TARIQ: I think vector databases are very meaningful and powerful when you have small data sets. When you can get away with low precision, low accuracy—things like customer support use cases, things like knowledge base retrieval when the knowledge base is like a shared resource amongst the company.

And it’s just maybe a few hundred pages or something like that. The vector databases start to fall apart when the data size is large and the retrieval needs precision and accuracy. 

So when the information set is small enough, it’s meaningful, but when it gets out of hand the recall drops, the performance drops, the scalability drops, a whole bunch of things just don’t fundamentally work with that technology. So vector databases work on something called ANNs, which is approximative nearest neighbor search. So maybe taking a step back, vectorizing information, there’s inherently loss when you go from a high dimensional string into a vector. And when you store these things in a vector database, there is a loss because there’s clustering of information. So semantic clustering happens when there’s a lot of material that are of a similar vein and match the query.

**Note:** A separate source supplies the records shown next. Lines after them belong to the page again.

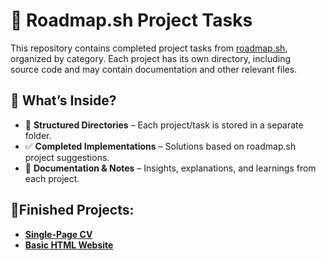 # 📌 Roadmap.sh Project Tasks

This repository contains completed project tasks from [roadmap.sh](https://roadmap.sh),  
organized by category. Each project has its own directory, including  
source code and may contain documentation and other relevant files.

## 🚀 What’s Inside?

- 📂 **Structured Directories** – Each project/task is stored in a separate folder.  
- ✅ **Completed Implementations** – Solutions based on roadmap.sh project suggestions.  
- 📖 **Documentation & Notes** – Insights, explanations, and learnings from each project.  

## 🥳Finished Projects:
- **[Single-Page CV](https://roadmap.sh/projects/single-page-cv)**
- **[Basic HTML Website](https://roadmap.sh/projects/basic-html-website)**

<!--
Sharable links:
Single-Page Cv: https://roadmap.sh/projects/single-page-cv/solutions?u=66f79cd0c45e253cb000766a
Basic HTML: https://roadmap.sh/projects/basic-html-website/solutions?u=66f79cd0c45e253cb000766a
-->

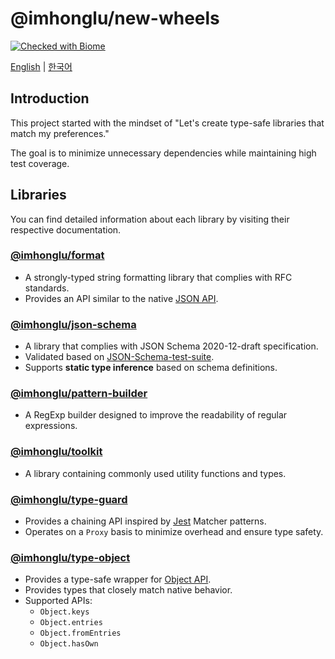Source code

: # @imhonglu/new-wheels

[![Checked with Biome](https://img.shields.io/badge/Checked_with-Biome-60a5fa?style=flat&logo=biome)](https://biomejs.dev)

[English](./README.md) | [한국어](./README_KR.md)

## Introduction

This project started with the mindset of "Let's create type-safe libraries that match my preferences."

The goal is to minimize unnecessary dependencies while maintaining high test coverage.

## Libraries

You can find detailed information about each library by visiting their respective documentation.

### [@imhonglu/format](https://github.com/imhonglu/new-wheels/blob/main/libs/format/README.md)

- A strongly-typed string formatting library that complies with RFC standards.
- Provides an API similar to the native [JSON API](https://developer.mozilla.org/en/docs/Web/JavaScript/Reference/Global_Objects/JSON).

### [@imhonglu/json-schema](https://github.com/imhonglu/new-wheels/blob/main/libs/json-schema/README.md)

- A library that complies with JSON Schema 2020-12-draft specification.
- Validated based on [JSON-Schema-test-suite](https://github.com/json-schema-org/JSON-Schema-Test-Suite).
- Supports **static type inference** based on schema definitions.

### [@imhonglu/pattern-builder](https://github.com/imhonglu/new-wheels/blob/main/libs/pattern-builder/README.md)

- A RegExp builder designed to improve the readability of regular expressions.

### [@imhonglu/toolkit](https://github.com/imhonglu/new-wheels/blob/main/libs/toolkit/README.md)

- A library containing commonly used utility functions and types.

### [@imhonglu/type-guard](https://github.com/imhonglu/new-wheels/blob/main/libs/type-guard/README.md)

- Provides a chaining API inspired by [Jest](https://jestjs.io/) Matcher patterns.
- Operates on a `Proxy` basis to minimize overhead and ensure type safety.

### [@imhonglu/type-object](https://github.com/imhonglu/new-wheels/blob/main/libs/type-object/README.md)

- Provides a type-safe wrapper for [Object API](https://developer.mozilla.org/docs/Web/JavaScript/Reference/Global_Objects/Object).
- Provides types that closely match native behavior.
- Supported APIs:
  - `Object.keys`
  - `Object.entries`
  - `Object.fromEntries`
  - `Object.hasOwn`
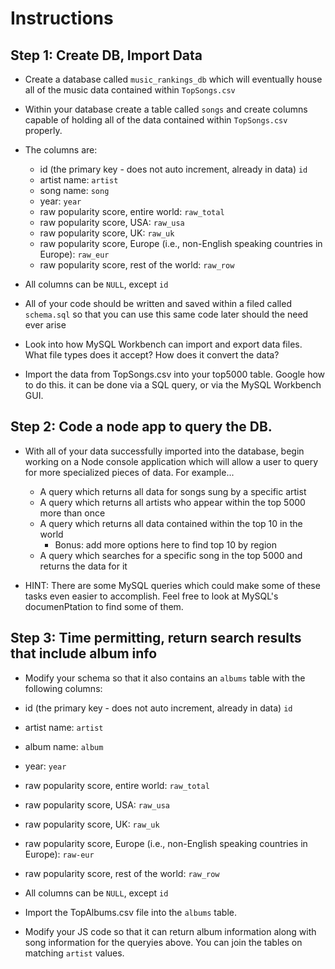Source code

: # **Instructions**

## Step 1:  Create DB, Import Data
* Create a database called `music_rankings_db` which will eventually house all of the music data contained within `TopSongs.csv`

* Within your database create a table called `songs` and create columns capable of holding all of the data contained within `TopSongs.csv` properly.
* The columns are: 
  * id (the primary key - does not auto increment, already in data)  `id`
  * artist name:     `artist`
  * song name:       `song`
  * year:            `year`
  * raw popularity score, entire world:  `raw_total`
  * raw popularity score, USA:  `raw_usa`
  * raw popularity score, UK: `raw_uk`
  * raw popularity score, Europe (i.e., non-English speaking countries in Europe): `raw_eur`
  * raw popularity score, rest of the world: `raw_row`

* All columns can be `NULL`, except `id`
  
* All of your code should be written and saved within a filed called `schema.sql` so that you can use this same code later should the need ever arise

* Look into how MySQL Workbench can import and export data files. What file types does it accept? How does it convert the data?
  
* Import the data from TopSongs.csv into your top5000 table.   Google how to do this.  it can be done via a SQL query, or via the MySQL Workbench GUI.


## Step 2:  Code a node app to query the DB.

* With all of your data successfully imported into the database, begin working on a Node console application which will allow a user to query for more specialized pieces of data. For example...

  * A query which returns all data for songs sung by a specific artist
  * A query which returns all artists who appear within the top 5000 more than once
  * A query which returns all data contained within the top 10 in the world
    * Bonus:  add more options here to find top 10 by region
  * A query which searches for a specific song in the top 5000 and returns the data for it

* HINT: There are some MySQL queries which could make some of these tasks even easier to accomplish. Feel free to look at MySQL's documenPtation to find some of them.


## Step 3: Time permitting, return search results that include album info

*  Modify your schema so that it also contains an `albums` table with the following columns:
  * id (the primary key - does not auto increment, already in data)  `id`
  * artist name:     `artist`
  * album name:       `album`
  * year:            `year`
  * raw popularity score, entire world:  `raw_total`
  * raw popularity score, USA:  `raw_usa`
  * raw popularity score, UK: `raw_uk`
  * raw popularity score, Europe (i.e., non-English speaking countries in Europe): `raw-eur`
  * raw popularity score, rest of the world: `raw_row`

* All columns can be `NULL`, except `id`

* Import the TopAlbums.csv file into the `albums` table.

* Modify your JS code so that it can return album information along with song information for the queryies above.  You can join the tables on matching `artist` values.
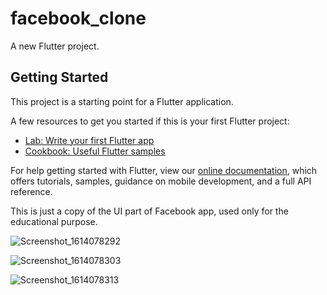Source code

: # facebook_clone

A new Flutter project.

## Getting Started

This project is a starting point for a Flutter application.

A few resources to get you started if this is your first Flutter project:

- [Lab: Write your first Flutter app](https://flutter.dev/docs/get-started/codelab)
- [Cookbook: Useful Flutter samples](https://flutter.dev/docs/cookbook)

For help getting started with Flutter, view our
[online documentation](https://flutter.dev/docs), which offers tutorials,
samples, guidance on mobile development, and a full API reference.

This is just a copy of the UI part of Facebook app, used only for the educational purpose.


![Screenshot_1614078292](https://user-images.githubusercontent.com/60645845/110236428-d2c7e800-7f5b-11eb-90b4-660dfa5b56f1.png)


![Screenshot_1614078303](https://user-images.githubusercontent.com/60645845/110236430-d52a4200-7f5b-11eb-8ee2-141ea044f49d.png)


![Screenshot_1614078313](https://user-images.githubusercontent.com/60645845/110236434-d6f40580-7f5b-11eb-9dd9-8328033f3af6.png)

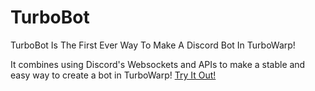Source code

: # TurboBot

TurboBot Is The First Ever Way To Make A Discord Bot In TurboWarp!

It combines using Discord's Websockets and APIs to make a stable and easy way to create a bot in TurboWarp!
[Try It Out!](https://github.com/MILO123PRO/TurboBot/releases)
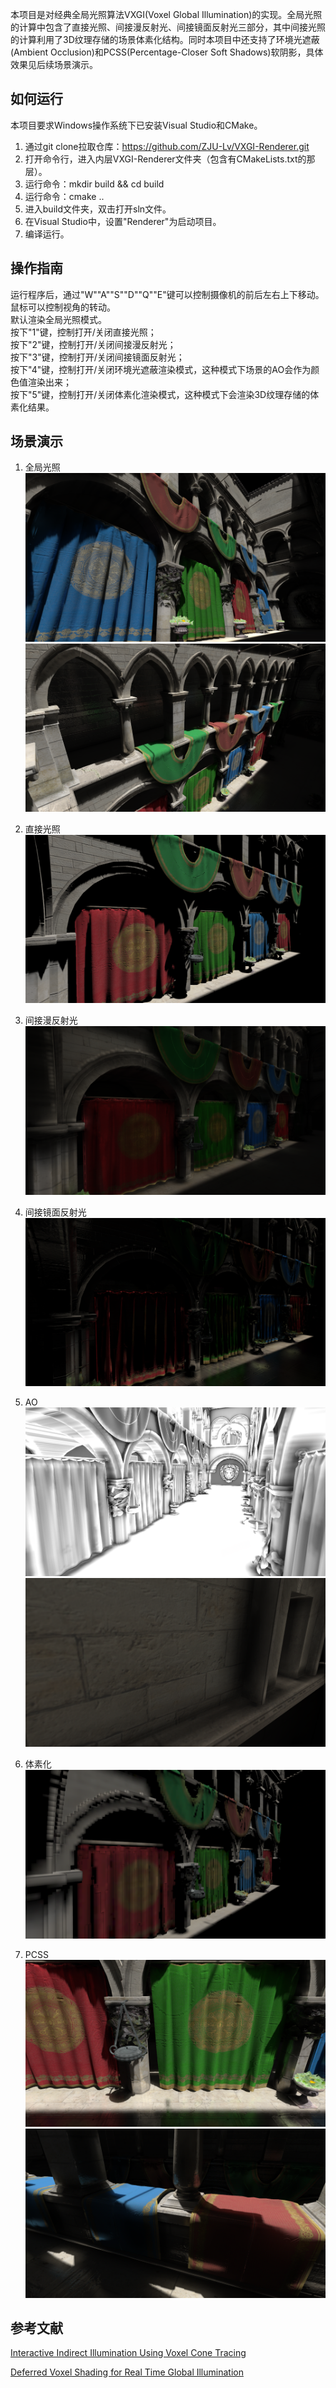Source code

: 本项目是对经典全局光照算法VXGI(Voxel Global Illumination)的实现。全局光照的计算中包含了直接光照、间接漫反射光、间接镜面反射光三部分，其中间接光照的计算利用了3D纹理存储的场景体素化结构。同时本项目中还支持了环境光遮蔽(Ambient Occlusion)和PCSS(Percentage-Closer Soft Shadows)软阴影，具体效果见后续场景演示。
## 如何运行
本项目要求Windows操作系统下已安装Visual Studio和CMake。
1. 通过git clone拉取仓库：https://github.com/ZJU-Lv/VXGI-Renderer.git
2. 打开命令行，进入内层VXGI-Renderer文件夹（包含有CMakeLists.txt的那层）。
3. 运行命令：mkdir build \&\& cd build
4. 运行命令：cmake ..
5. 进入build文件夹，双击打开sln文件。
6. 在Visual Studio中，设置"Renderer"为启动项目。
7. 编译运行。
## 操作指南
运行程序后，通过"W""A""S""D""Q""E"键可以控制摄像机的前后左右上下移动。鼠标可以控制视角的转动。  
默认渲染全局光照模式。  
按下"1"键，控制打开/关闭直接光照；  
按下"2"键，控制打开/关闭间接漫反射光；  
按下"3"键，控制打开/关闭间接镜面反射光；  
按下"4"键，控制打开/关闭环境光遮蔽渲染模式，这种模式下场景的AO会作为颜色值渲染出来；  
按下"5"键，控制打开/关闭体素化渲染模式，这种模式下会渲染3D纹理存储的体素化结果。  
## 场景演示
1. 全局光照
![Demo1](images/Demo1.png)
![Demo2](images/Demo2.png)

2. 直接光照
![DirectLight](images/DirectLight.png)

3. 间接漫反射光
![DiffuseLight](images/DiffuseLight.png)

4. 间接镜面反射光
![SpecularLight](images/SpecularLight.png)

5. AO
![AO1](images/AO1.png)
![AO2](images/AO2.png)

6. 体素化
![Voxelization](images/Voxelization.png)

7. PCSS
![PCSS1](images/PCSS1.png)
![PCSS2](images/PCSS2.png)
## 参考文献
[Interactive Indirect Illumination Using Voxel Cone Tracing](https://research.nvidia.com/sites/default/files/publications/GIVoxels-pg2011-authors.pdf)

[Deferred Voxel Shading for Real Time Global Illumination](https://jose-villegas.github.io/post/deferred_voxel_shading/)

And so retrieval is lossy. The conversion is lossy. The retrieval is lossy. And when you query against this database, that mechanism is also an approximation. So the whole system is extremely approximative. And so in situations where approximations work really well, and that’s when the data set is really small or where the use cases you can get away with 60%, 70% accuracy, 

GAURAV: That’s amazing. And I think you really laid out kind of some of the trade offs you need to make. There’s no right answer, right? But kind of my takeaway here is one, understand your business case and your functional requirements.

And second, you’ve in a way chosen the hard way because it’s so core to your business, right? And, the complexity of the problem you’re solving is, again, heterogeneous data, high accuracy, and kind of that copilot nature, which also I would imagine the vector database approach probably doesn’t lend itself really.

GAURAV: Longer term, how important is AI, and specifically generative AI, to your strategic thinking as a product?

TARIQ: I think there’s a much broader shift happening. I think we’re a consequence of that much broader shift. AI is—we’re going from essentially inorganic software to organic software. So in nature, you have these biotic and abiotic systems. We’re essentially going from inorganic, which is extremely deterministic. You know, water molecule is H2O wherever, you go to essentially probabilistic systems. So cell divisions are not probabilistic. There’s an amount of, it’s not, it’s never replicated the same way. But as a water molecule is replicated exactly the same.

And so, we’re moving into a world where software is essentially inorganic. You can’t hold, put it in a box and say, this is what it does. This is what it might do is the world we’re going into, but this is what it might do opens up a whole world of possibilities. And thinking about the whole stack of software is going to be reinvented.